● **Exercise details**: Copy verbatim the block of lines in the entries below whose first line contains "16:00 - 16:05" and whose last line contains "- **1) [5 min.]". Leave out all other lines.

● **Data provided**:
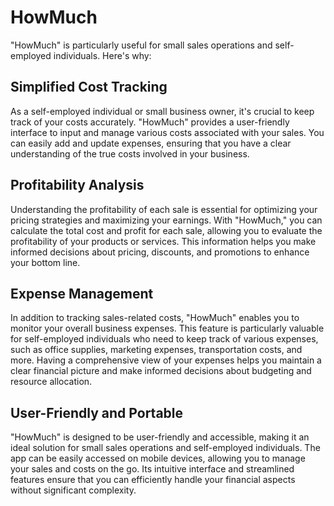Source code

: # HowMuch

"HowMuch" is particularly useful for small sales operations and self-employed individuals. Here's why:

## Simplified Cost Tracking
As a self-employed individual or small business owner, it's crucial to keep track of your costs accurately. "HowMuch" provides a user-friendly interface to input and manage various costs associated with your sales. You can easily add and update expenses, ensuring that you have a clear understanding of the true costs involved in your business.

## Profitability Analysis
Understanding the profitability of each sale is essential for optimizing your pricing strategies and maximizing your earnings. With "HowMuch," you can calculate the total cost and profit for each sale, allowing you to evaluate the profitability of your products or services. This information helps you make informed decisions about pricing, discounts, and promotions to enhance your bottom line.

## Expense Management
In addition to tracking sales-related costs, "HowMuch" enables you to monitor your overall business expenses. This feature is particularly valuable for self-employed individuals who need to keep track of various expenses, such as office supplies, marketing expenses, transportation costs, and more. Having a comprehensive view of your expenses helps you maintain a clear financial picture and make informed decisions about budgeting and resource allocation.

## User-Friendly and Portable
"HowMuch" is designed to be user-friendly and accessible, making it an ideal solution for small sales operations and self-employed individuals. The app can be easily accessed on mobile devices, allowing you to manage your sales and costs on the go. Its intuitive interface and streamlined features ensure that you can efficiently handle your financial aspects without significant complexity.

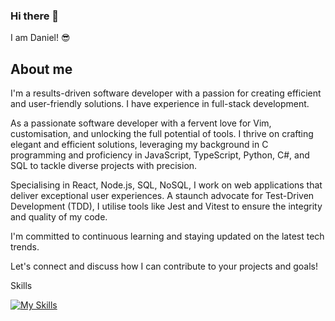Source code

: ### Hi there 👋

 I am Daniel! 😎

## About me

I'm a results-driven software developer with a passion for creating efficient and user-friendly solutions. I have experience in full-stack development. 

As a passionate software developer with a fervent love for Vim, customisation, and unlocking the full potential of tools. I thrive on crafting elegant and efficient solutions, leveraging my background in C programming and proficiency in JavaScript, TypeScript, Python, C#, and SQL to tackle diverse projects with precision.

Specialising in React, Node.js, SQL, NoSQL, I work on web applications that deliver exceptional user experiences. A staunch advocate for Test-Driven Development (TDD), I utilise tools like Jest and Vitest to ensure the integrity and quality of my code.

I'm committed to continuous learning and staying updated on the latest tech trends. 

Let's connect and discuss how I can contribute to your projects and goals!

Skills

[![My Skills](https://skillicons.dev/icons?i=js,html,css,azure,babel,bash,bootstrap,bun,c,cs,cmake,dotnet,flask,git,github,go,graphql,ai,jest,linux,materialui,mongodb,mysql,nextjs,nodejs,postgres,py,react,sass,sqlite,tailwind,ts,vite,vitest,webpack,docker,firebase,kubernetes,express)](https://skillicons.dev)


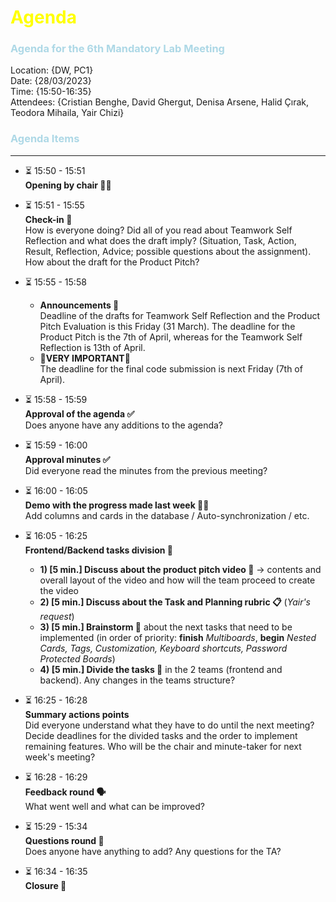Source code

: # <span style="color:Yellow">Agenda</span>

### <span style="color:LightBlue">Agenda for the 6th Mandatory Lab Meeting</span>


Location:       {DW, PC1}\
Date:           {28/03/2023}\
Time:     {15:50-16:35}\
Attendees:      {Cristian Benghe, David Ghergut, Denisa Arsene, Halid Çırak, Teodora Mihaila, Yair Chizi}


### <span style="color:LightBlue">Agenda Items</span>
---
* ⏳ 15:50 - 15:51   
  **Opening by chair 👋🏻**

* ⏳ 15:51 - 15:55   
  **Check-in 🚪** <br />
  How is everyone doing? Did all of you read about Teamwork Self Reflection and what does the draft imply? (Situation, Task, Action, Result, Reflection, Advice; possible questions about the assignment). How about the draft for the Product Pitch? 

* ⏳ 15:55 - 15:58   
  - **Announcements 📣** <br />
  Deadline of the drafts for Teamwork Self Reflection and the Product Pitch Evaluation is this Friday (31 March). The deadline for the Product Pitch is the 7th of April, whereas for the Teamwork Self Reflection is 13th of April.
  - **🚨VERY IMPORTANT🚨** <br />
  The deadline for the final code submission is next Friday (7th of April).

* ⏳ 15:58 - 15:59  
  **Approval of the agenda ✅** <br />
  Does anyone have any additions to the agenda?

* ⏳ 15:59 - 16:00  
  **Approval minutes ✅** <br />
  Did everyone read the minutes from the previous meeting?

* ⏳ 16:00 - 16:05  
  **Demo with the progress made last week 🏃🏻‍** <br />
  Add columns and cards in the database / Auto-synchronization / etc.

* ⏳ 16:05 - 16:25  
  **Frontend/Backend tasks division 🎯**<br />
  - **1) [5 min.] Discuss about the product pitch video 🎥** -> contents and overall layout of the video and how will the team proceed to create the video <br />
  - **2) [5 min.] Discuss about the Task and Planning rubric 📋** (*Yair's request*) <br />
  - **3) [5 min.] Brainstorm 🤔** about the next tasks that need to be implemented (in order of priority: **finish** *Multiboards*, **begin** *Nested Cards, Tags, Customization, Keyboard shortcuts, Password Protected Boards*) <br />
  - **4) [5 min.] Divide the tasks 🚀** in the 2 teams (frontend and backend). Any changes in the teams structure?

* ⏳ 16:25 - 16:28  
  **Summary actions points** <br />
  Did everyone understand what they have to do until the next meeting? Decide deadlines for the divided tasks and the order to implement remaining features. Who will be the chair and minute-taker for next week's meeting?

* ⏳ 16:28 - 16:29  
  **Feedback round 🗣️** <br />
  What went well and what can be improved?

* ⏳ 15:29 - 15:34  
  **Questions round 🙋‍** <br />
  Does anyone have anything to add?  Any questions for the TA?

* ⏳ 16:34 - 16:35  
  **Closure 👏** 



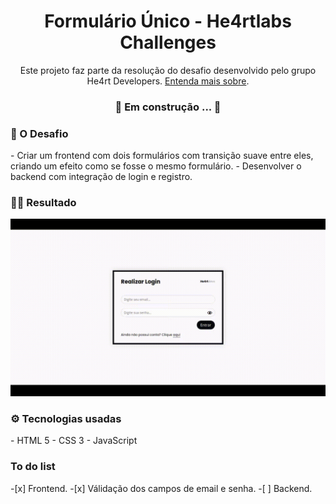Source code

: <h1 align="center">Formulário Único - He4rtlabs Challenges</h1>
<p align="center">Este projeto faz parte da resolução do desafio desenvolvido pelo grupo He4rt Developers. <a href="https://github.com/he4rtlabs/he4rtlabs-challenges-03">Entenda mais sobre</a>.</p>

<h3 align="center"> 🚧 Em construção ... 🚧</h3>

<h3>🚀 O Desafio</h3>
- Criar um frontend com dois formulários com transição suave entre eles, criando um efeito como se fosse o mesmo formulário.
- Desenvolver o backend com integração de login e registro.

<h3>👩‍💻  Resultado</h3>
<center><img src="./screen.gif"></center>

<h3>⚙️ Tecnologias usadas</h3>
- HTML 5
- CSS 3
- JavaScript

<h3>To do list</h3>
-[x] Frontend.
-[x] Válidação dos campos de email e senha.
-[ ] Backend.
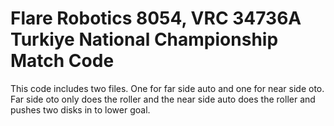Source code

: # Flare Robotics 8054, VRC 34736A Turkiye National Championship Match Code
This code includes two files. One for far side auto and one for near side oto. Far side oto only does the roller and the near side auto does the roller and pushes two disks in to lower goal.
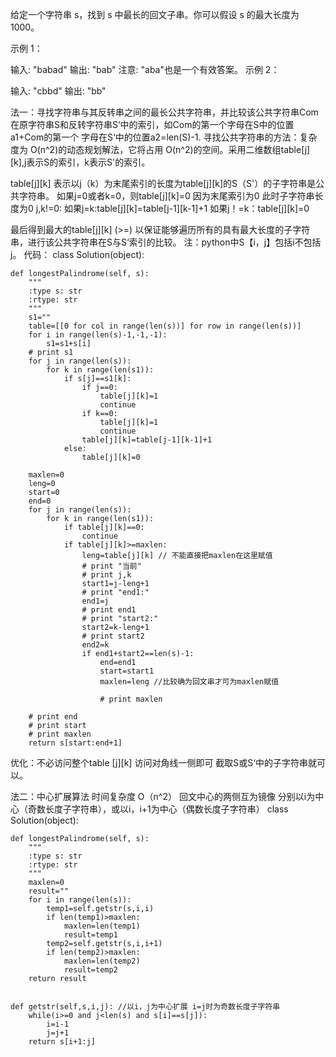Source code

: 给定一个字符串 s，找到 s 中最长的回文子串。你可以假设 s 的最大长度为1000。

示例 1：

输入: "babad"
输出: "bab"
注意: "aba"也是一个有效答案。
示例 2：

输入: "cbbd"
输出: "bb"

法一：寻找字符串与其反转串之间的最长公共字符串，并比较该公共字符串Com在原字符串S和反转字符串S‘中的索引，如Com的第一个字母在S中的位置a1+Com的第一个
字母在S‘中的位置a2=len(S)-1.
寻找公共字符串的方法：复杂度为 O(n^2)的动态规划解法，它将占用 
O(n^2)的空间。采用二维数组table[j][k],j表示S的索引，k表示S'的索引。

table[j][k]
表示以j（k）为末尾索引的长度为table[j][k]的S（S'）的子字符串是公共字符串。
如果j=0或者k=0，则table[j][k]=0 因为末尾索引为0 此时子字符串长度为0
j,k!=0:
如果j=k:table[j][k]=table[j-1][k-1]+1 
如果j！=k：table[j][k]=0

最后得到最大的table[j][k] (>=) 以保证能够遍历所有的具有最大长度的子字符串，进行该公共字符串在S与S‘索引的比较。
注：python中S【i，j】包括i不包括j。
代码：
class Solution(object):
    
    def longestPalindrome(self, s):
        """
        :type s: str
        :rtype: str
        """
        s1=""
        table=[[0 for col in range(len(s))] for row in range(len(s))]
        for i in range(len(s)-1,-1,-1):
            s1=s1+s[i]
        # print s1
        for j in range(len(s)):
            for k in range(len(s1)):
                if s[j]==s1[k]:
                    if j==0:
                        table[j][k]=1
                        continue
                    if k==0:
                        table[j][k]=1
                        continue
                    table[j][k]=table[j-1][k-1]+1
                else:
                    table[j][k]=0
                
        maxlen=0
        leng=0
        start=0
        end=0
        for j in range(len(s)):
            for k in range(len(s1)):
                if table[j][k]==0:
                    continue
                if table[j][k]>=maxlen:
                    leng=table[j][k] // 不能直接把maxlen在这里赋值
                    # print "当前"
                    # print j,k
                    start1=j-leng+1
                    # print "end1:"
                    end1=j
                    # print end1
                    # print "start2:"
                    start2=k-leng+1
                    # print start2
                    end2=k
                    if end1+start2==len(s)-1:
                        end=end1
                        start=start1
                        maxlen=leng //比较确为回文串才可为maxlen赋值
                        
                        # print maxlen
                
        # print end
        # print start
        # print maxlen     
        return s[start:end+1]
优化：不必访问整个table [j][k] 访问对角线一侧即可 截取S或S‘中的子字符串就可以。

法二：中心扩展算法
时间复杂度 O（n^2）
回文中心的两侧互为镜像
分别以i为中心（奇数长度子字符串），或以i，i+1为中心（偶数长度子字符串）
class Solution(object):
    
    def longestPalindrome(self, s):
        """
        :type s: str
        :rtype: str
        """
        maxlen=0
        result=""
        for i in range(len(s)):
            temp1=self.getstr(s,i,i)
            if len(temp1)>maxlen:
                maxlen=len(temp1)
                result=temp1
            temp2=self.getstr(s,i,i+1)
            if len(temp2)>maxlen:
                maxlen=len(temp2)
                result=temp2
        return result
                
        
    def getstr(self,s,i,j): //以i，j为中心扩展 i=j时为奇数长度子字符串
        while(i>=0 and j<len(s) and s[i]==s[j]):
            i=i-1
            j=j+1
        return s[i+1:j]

● **Answer**:
* ⏳ 16:00 - 16:05  
  **Demo with the progress made last week 🏃🏻‍** <br />
  Add columns and cards in the database / Auto-synchronization / etc.

* ⏳ 16:05 - 16:25  
  **Frontend/Backend tasks division 🎯**<br />
  - **1) [5 min.] Discuss about the product pitch video 🎥** -> contents and overall layout of the video and how will the team proceed to create the video <br />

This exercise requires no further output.